DE:  Music as the collection of different voices..
SH:  Yes, yes..
DE:  As well as flavours and tones..Its a question of style, or even life choices; to move from a food and onto a fashion analogy; the dressing up of music in new clothes rejuvenates on all sorts of levels. Its fair to say that Robert Fripp for instance, has always been a truly progressive musician on all sorts of levels, but clearly by  advancing the musical form from the template set down by 21st Century Schzoid Man through new wave, into the avant garde and on into the areas of soundscaping.. and certainly your recent albums, Wild Orchids and Out of the Tunnels Mouth have been concerned with similar advances.. Do you feel that music now, or the form by which the music industry has currently defined itself is damaging and indeed limiting in a final, even fatal sense?
SH:  Yes, I think to bridge both a generation gap and a style gap, to use your fashion analogy, is the true aim. Music without prejudice is where we need to pitch the tent. So, that’ll take me from the Ukele to the Stratocaster.
DE:  It sounds almost evangelical.
SH:  Well, yes. Irrespective of whether there is a God or not, Music is certainly the God for me, and in line with man and mammon, music is its own currency or code of belief, if you will, so I no longer worry how well or badly an album does. I mean with a case of the recent Box set, Premonitions, it wasn’t a case of ‘Oh, well that was the hit album,’ and that one didn’t do so well..’ but now its all in a box. And therefore part of a whole anyway. I mean in one sense, all achievements seem so small in retrospect. The whole point is in keeping going. Its the marathon for me. Its the run that interests me, not the finishing line.
DE:  And  this explains the prolific output.. so many new albums, guest spots on others work, hectic touring schedule..you’re in one sense, rewriting new ways to appreciate this music in terms of itself and in a grander sense, music as a whole..
SH:  I think so, yes. I get as turned on by flamenco strumming techniques as I do blues finger vibrato. They’re all subcultures, aren’t they? They’re all inward looking and people perfect their crafts with these individual concerns. For instance I’m writing this new piece about Iceland as Jo and I went there recently, so this Peruvian charango may provide a link between inspirations. Music is landscape, writing the story and simultaneously painting the picture, so I’m trying to get all those elements in there. I find most of the music that resonates for me tends to come from this sense of having a story. Even the love songs I like tend to have accompanying narratives, whether its in terms of dreams and incident or something like the moonlight sonata, or other similar pieces of musical romanticism. Separate schools of thought is the issue… I mean, I know that I’m moving between subjects to some extent here, but separate schools of thought that really should be listening to each other is my idea of heaven. Everything’s passed. Everyone’s achieved what they set out to do, so Bach can have a conversation with Miles Davis and the idea that they all start to see the value in each other’s abilities and we get beyond the zeitgeist excites me greatly. I’m attempting that on this side of the pearly gates! I thought at some point I’d do a compilation, ‘Blues, Bach and Beyond’ as I’ve done each of those things in separation..
DE:  So, in moving across the forms as you say, your advances are perhaps spreading,  or almost collaging as you create new work. When I teach acting  and writing, I seek new definitions and often say that the best things in each form create and perhaps merge in terms of the connections made. So we could say that Harold Pinter’s plays are more subject to his poetry than most people believe, or that Caryl Churchill’s plays are a kind of sculpture..So, what you’re doing now is a form of musical painting..
SH:  Exactly, yes. So I now feel that I’m applying my influences, like paint. My Father was a painter.
DE:  So, what you do now, in fact, honours him.
SH:  I think it does, yes. I hope it does.
DE:  I’m quite sure.

 

DAVID.   A Pause. You connect. Empathy is a music. And as the thoughts settle, both interests now combine. You start to feel more relaxed as at the start you were nervous. Soon your exchange will come into focus, represented for you as a film..
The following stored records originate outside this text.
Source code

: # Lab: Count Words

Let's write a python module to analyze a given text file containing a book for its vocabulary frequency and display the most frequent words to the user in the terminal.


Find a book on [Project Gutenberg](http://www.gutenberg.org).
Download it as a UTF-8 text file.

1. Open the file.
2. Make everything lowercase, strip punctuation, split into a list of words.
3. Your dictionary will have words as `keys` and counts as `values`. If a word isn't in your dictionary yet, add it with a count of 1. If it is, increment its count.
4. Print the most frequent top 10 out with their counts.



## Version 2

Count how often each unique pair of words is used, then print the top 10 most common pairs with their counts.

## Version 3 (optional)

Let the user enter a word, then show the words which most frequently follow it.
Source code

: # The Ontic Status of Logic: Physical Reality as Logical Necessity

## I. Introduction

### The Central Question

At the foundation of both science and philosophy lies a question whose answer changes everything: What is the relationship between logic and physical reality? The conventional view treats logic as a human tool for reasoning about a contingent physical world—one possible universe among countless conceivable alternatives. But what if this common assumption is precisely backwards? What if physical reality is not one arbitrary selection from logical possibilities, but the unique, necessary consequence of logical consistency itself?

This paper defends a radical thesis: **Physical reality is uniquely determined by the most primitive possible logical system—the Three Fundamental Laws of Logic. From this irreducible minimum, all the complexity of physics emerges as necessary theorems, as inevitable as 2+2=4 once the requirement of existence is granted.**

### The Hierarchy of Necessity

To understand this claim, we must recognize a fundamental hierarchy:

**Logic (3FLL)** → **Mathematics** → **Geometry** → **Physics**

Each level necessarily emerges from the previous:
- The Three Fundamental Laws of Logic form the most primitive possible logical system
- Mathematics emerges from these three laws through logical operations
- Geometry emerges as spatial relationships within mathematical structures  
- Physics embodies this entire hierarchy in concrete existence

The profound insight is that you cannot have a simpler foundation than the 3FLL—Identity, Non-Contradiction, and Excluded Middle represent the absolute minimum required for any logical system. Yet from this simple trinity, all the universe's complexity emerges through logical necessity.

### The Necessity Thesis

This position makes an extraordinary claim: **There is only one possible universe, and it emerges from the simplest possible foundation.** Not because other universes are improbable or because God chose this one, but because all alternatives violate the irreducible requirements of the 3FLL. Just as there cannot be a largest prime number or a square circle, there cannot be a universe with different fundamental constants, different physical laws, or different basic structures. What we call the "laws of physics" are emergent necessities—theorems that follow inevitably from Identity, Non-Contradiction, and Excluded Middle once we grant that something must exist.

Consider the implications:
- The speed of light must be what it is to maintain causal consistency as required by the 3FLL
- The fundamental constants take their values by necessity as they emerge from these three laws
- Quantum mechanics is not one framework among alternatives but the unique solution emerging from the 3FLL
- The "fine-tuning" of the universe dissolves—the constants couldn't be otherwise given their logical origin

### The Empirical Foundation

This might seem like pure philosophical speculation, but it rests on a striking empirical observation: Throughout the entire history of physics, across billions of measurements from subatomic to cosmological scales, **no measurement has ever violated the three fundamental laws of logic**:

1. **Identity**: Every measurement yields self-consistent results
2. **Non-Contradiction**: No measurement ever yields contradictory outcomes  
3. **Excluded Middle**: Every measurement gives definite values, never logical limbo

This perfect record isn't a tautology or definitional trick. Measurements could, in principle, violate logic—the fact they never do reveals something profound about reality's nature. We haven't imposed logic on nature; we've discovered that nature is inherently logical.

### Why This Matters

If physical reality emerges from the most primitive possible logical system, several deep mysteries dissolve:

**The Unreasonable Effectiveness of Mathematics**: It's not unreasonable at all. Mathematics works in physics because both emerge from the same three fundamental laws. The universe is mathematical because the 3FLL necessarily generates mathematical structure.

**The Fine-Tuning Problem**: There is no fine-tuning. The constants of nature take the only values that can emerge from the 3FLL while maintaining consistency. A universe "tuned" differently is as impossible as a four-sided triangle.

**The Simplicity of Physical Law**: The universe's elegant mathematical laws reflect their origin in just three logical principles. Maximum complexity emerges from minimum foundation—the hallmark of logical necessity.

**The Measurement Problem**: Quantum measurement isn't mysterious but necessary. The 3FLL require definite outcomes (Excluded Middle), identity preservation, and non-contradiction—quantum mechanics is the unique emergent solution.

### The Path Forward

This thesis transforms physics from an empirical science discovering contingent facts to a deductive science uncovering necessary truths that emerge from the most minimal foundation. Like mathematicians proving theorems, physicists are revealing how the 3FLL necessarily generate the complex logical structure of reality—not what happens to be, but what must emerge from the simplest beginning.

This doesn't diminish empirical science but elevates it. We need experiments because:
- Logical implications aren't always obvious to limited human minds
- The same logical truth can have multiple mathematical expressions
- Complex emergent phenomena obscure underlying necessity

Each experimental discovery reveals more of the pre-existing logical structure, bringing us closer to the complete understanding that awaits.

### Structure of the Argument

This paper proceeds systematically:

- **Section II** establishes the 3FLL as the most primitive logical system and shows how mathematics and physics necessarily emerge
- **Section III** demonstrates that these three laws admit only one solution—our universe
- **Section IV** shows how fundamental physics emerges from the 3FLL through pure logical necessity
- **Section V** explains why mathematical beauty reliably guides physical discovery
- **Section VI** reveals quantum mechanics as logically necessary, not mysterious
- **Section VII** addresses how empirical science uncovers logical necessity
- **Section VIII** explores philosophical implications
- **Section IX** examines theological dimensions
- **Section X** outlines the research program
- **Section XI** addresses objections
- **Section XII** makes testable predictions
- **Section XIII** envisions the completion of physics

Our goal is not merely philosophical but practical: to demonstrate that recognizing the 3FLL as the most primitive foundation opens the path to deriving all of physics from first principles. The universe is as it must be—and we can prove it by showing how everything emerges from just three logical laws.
These words have been ways for you to empathise with me. I have been sharing something that means much to me, because it dates back to a carefree time in my childhood, in which what you discover, shows you in time how to be. 

SH: You were talking about Harold Pinter. Of course he started as an actor..
DE: Yes, but before that he was a poet, so there’s a fusing of inspiration and practise, right at the start of his career..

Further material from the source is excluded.